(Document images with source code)
===============
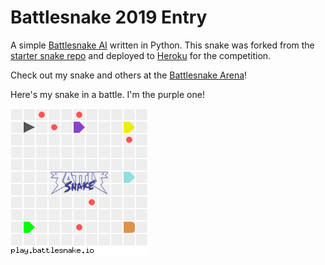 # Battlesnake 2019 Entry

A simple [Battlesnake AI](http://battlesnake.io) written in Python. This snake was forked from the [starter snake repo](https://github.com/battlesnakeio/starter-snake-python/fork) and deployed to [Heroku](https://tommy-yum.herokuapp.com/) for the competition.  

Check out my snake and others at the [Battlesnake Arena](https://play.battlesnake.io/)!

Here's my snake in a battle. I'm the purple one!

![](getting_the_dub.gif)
===============
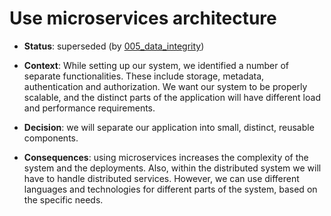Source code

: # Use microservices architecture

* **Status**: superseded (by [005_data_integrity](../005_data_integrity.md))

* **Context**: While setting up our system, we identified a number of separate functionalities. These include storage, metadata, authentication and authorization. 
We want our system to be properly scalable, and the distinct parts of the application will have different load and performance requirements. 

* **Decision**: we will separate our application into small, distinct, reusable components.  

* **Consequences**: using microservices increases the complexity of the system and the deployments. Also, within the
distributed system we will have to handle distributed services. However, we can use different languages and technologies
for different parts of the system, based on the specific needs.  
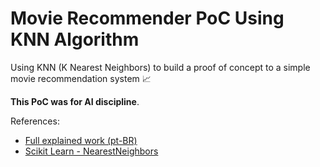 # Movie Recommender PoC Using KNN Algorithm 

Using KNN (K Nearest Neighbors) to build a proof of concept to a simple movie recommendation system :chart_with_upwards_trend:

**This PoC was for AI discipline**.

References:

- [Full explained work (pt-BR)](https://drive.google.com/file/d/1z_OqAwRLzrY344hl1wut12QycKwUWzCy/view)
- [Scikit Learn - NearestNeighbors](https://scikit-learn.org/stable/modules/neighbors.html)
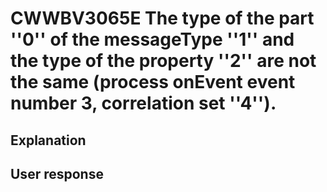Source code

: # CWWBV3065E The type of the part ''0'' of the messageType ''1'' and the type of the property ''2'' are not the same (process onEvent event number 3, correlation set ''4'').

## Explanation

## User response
===============
REQUIRED WORK:
From the data above, return only the lines starting at the line that holds "distinct, reusable components." and ending at the line that holds "## User response", word for word and without pictures.

OUTPUT BELOW:
* **Decision**: we will separate our application into small, distinct, reusable components.  

* **Consequences**: using microservices increases the complexity of the system and the deployments. Also, within the
distributed system we will have to handle distributed services. However, we can use different languages and technologies
for different parts of the system, based on the specific needs.  
 # Movie Recommender PoC Using KNN Algorithm 

Using KNN (K Nearest Neighbors) to build a proof of concept to a simple movie recommendation system :chart_with_upwards_trend:

**This PoC was for AI discipline**.

References:

- [Full explained work (pt-BR)](https://drive.google.com/file/d/1z_OqAwRLzrY344hl1wut12QycKwUWzCy/view)
- [Scikit Learn - NearestNeighbors](https://scikit-learn.org/stable/modules/neighbors.html)
Source code

: # CWWBV3065E The type of the part ''0'' of the messageType ''1'' and the type of the property ''2'' are not the same (process onEvent event number 3, correlation set ''4'').

## Explanation

## User response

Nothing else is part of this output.